Goal of the exercise → Make a word-for-word copy of the entries below from their first line through the line with "on information retrieval.", and add nothing.

Dataset excerpts →

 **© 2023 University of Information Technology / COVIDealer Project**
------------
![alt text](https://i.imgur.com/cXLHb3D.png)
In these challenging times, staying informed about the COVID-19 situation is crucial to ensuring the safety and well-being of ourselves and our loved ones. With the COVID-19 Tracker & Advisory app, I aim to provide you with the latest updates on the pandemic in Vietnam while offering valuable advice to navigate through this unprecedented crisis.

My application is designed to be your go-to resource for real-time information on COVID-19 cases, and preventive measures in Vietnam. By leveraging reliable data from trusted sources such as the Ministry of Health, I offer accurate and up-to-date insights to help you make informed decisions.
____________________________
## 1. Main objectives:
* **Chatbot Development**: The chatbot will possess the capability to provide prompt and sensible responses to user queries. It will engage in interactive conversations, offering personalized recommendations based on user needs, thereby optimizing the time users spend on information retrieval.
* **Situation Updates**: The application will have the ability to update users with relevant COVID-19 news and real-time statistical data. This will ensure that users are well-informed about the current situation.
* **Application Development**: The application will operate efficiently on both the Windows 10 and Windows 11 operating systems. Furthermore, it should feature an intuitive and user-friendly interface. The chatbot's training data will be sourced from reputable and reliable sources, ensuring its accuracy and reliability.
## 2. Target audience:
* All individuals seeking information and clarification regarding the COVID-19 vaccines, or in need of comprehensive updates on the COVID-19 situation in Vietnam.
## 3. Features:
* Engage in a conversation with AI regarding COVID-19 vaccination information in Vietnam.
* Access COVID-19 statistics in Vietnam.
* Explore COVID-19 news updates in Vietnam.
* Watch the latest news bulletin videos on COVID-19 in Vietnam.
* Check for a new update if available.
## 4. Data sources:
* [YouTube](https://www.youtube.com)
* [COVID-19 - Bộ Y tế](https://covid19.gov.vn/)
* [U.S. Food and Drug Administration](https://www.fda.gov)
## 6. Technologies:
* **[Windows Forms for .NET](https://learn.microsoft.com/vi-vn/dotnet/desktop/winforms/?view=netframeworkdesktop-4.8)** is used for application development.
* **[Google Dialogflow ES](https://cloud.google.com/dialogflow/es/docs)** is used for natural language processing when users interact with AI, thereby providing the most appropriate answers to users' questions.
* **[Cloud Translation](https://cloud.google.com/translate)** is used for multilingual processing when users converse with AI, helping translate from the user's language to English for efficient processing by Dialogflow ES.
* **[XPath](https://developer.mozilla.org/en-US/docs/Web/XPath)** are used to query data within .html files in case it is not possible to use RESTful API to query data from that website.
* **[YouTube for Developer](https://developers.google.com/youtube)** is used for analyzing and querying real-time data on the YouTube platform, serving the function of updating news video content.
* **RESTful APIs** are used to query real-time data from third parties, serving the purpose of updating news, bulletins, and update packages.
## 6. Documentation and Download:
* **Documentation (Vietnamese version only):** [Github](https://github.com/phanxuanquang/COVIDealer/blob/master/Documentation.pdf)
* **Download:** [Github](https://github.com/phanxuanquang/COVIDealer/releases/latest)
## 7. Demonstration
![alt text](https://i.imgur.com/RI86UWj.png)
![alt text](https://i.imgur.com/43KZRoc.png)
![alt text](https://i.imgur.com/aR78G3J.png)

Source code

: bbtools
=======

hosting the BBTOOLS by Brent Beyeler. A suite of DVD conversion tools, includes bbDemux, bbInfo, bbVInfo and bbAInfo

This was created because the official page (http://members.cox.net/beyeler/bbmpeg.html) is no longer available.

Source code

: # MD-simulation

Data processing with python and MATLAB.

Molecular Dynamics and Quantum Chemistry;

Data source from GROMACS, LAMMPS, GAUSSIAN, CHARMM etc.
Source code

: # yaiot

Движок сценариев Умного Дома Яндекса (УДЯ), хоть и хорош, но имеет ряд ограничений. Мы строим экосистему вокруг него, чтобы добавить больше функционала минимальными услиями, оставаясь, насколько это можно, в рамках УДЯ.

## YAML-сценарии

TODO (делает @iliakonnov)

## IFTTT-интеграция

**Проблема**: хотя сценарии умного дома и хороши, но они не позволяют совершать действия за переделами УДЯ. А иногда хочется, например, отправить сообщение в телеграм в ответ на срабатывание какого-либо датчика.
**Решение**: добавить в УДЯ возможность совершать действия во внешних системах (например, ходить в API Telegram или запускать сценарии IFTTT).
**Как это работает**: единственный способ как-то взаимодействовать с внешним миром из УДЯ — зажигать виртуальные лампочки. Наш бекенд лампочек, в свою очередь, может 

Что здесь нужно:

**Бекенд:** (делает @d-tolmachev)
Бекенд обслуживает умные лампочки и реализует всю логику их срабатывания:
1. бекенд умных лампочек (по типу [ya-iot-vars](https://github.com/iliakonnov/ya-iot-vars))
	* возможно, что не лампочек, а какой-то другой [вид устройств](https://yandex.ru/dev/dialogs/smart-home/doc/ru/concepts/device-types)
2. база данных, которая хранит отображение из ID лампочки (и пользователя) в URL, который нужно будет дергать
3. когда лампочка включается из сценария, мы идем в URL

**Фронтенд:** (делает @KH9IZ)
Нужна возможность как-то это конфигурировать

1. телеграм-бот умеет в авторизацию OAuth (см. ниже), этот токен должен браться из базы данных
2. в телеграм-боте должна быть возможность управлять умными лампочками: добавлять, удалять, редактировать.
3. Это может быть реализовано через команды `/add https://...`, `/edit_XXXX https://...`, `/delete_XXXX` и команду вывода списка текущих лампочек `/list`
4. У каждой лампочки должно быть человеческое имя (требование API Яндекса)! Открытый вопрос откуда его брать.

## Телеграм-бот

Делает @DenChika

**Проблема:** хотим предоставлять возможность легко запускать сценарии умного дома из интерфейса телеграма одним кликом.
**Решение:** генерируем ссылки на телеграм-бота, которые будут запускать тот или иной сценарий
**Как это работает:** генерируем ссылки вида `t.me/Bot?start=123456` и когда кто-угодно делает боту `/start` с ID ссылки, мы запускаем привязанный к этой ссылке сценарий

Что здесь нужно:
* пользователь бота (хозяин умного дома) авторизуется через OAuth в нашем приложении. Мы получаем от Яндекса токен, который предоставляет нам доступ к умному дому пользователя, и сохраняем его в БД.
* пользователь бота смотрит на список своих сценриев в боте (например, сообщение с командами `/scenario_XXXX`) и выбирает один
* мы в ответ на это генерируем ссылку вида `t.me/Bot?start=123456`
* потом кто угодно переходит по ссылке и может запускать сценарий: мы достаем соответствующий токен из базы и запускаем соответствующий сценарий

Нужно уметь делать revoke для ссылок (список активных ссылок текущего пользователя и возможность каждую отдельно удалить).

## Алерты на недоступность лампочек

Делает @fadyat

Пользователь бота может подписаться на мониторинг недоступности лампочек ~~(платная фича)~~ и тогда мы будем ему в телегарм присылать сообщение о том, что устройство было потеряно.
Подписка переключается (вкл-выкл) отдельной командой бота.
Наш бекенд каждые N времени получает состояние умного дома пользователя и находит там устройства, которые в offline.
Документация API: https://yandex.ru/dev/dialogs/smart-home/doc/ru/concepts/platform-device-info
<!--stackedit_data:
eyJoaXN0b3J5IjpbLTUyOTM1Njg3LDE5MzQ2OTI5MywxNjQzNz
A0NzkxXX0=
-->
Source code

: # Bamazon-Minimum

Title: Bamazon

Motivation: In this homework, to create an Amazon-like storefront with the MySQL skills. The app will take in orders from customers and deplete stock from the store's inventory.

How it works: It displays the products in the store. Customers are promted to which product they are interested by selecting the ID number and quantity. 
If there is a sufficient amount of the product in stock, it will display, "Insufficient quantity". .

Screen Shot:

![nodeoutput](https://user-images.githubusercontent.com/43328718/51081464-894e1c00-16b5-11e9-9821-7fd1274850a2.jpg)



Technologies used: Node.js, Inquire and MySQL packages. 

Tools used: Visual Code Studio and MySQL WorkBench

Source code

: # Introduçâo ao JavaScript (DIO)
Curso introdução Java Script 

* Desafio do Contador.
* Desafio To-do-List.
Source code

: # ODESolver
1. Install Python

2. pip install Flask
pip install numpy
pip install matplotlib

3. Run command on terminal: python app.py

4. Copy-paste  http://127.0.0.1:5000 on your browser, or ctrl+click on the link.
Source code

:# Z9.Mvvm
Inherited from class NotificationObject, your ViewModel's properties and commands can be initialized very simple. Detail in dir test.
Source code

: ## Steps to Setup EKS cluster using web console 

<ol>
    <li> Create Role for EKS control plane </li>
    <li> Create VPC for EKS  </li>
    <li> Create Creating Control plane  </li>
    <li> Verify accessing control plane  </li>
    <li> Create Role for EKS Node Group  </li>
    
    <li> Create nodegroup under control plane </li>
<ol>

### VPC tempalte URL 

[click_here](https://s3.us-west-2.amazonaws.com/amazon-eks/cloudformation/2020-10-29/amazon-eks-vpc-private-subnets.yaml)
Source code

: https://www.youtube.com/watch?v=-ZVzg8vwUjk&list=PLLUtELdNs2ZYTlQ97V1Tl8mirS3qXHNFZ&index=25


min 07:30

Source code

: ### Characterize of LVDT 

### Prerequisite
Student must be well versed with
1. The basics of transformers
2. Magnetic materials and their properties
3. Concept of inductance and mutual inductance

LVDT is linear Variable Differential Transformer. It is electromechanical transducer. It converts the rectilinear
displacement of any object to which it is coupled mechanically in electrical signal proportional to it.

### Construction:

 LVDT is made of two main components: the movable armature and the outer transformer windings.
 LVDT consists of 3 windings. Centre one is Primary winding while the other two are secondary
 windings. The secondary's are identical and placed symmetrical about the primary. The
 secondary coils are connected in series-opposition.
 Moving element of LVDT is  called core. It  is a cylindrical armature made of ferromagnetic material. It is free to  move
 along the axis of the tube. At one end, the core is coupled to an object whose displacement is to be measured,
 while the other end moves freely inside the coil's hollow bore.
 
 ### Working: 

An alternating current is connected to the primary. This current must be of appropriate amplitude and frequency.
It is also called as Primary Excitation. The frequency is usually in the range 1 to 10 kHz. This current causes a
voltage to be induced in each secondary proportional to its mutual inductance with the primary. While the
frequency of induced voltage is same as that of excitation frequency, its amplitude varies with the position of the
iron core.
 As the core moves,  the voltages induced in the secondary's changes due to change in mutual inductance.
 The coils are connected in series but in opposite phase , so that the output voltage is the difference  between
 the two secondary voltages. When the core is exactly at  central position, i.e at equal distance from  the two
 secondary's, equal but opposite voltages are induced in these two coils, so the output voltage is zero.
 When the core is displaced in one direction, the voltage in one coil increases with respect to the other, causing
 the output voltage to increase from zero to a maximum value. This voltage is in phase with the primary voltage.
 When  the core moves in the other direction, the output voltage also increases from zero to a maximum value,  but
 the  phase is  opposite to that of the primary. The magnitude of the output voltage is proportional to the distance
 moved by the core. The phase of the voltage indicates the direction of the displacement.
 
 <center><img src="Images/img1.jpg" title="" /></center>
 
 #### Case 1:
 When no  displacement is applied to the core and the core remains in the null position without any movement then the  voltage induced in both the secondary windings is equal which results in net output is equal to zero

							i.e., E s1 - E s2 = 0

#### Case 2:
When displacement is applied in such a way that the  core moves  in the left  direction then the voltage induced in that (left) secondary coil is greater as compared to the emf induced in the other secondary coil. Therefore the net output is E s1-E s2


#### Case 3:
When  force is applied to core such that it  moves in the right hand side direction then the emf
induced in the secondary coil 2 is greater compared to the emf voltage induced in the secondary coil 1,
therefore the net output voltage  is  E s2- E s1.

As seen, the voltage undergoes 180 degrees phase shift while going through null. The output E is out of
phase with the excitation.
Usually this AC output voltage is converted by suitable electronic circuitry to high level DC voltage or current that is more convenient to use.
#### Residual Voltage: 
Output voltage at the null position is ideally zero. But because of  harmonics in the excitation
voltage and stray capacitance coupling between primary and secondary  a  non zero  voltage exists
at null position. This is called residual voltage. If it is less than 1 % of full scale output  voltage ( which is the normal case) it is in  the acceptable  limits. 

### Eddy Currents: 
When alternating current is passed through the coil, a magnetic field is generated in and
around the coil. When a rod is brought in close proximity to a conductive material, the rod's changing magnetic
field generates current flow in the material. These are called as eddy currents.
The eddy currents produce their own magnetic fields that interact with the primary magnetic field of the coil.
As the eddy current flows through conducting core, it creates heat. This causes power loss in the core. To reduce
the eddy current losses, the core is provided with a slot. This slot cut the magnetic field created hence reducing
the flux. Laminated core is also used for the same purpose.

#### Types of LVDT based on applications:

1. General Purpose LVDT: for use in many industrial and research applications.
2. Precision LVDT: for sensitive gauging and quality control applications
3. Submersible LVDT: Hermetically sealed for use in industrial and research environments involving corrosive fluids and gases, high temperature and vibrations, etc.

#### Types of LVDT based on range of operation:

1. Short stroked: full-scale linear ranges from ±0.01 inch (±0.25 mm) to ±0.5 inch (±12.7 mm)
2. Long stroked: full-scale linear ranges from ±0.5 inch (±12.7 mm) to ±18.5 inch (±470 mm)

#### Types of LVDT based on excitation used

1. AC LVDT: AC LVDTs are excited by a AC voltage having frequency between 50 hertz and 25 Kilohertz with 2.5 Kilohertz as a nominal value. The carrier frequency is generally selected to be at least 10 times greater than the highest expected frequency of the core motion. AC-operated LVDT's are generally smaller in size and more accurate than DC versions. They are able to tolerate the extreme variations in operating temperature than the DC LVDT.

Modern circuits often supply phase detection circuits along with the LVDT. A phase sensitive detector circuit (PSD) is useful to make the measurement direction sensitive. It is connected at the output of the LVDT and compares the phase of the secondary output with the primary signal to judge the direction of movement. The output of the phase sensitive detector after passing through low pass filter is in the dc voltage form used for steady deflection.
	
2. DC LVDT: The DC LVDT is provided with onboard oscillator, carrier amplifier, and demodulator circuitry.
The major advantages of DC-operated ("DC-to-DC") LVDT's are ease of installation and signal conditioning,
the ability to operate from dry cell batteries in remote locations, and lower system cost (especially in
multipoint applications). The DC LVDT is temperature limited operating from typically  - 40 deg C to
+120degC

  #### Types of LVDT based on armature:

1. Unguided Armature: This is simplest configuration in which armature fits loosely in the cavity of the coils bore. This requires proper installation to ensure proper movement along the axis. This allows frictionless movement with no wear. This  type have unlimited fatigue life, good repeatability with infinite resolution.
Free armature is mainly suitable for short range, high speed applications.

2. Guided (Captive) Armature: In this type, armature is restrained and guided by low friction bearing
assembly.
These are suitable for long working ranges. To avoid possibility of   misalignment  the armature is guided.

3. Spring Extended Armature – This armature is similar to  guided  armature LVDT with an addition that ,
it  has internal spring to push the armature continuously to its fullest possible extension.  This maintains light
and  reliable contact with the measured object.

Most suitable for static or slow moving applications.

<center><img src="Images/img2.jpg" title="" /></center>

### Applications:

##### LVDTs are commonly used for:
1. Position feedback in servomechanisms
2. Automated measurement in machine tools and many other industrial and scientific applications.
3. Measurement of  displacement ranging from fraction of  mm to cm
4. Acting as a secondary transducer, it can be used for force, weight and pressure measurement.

Task answer →
 **© 2023 University of Information Technology / COVIDealer Project**
------------
![alt text](https://i.imgur.com/cXLHb3D.png)
In these challenging times, staying informed about the COVID-19 situation is crucial to ensuring the safety and well-being of ourselves and our loved ones. With the COVID-19 Tracker & Advisory app, I aim to provide you with the latest updates on the pandemic in Vietnam while offering valuable advice to navigate through this unprecedented crisis.

My application is designed to be your go-to resource for real-time information on COVID-19 cases, and preventive measures in Vietnam. By leveraging reliable data from trusted sources such as the Ministry of Health, I offer accurate and up-to-date insights to help you make informed decisions.
____________________________
## 1. Main objectives:
* **Chatbot Development**: The chatbot will possess the capability to provide prompt and sensible responses to user queries. It will engage in interactive conversations, offering personalized recommendations based on user needs, thereby optimizing the time users spend on information retrieval.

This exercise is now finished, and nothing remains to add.